[Extracted records — start]

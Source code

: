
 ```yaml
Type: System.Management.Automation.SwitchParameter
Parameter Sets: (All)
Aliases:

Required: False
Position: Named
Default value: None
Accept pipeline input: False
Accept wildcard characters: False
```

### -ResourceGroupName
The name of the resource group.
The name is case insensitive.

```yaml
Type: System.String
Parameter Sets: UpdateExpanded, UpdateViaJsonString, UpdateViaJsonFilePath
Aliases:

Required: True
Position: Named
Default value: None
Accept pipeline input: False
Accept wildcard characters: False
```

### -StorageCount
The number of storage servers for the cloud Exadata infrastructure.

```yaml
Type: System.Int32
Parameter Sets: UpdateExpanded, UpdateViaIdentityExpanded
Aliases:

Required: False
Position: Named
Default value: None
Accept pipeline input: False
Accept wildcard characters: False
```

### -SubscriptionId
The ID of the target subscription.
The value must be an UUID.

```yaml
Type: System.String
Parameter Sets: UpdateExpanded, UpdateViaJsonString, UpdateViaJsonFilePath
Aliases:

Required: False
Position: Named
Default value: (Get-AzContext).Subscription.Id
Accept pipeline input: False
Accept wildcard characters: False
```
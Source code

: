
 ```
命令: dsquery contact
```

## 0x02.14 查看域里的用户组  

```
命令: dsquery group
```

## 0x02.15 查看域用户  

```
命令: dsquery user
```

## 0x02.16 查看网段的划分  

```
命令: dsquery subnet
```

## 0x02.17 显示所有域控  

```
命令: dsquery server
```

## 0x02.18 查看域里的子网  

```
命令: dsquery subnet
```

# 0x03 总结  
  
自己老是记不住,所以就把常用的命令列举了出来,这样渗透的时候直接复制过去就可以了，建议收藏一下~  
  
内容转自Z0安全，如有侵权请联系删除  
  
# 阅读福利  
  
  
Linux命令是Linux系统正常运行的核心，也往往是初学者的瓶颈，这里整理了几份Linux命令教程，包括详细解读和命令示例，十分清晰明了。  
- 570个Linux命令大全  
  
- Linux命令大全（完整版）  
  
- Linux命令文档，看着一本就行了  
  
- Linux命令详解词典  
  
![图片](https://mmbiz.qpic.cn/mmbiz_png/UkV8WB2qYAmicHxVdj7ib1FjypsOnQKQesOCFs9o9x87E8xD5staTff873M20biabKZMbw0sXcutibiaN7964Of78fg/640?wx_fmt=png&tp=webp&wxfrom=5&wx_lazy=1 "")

[Extracted records — finish]

Assigned task —
Copy out every line from the data above that has "System" in it.

Reply to the exercise —
Type: System.Management.Automation.SwitchParameter
Type: System.String
Type: System.Int32
Type: System.String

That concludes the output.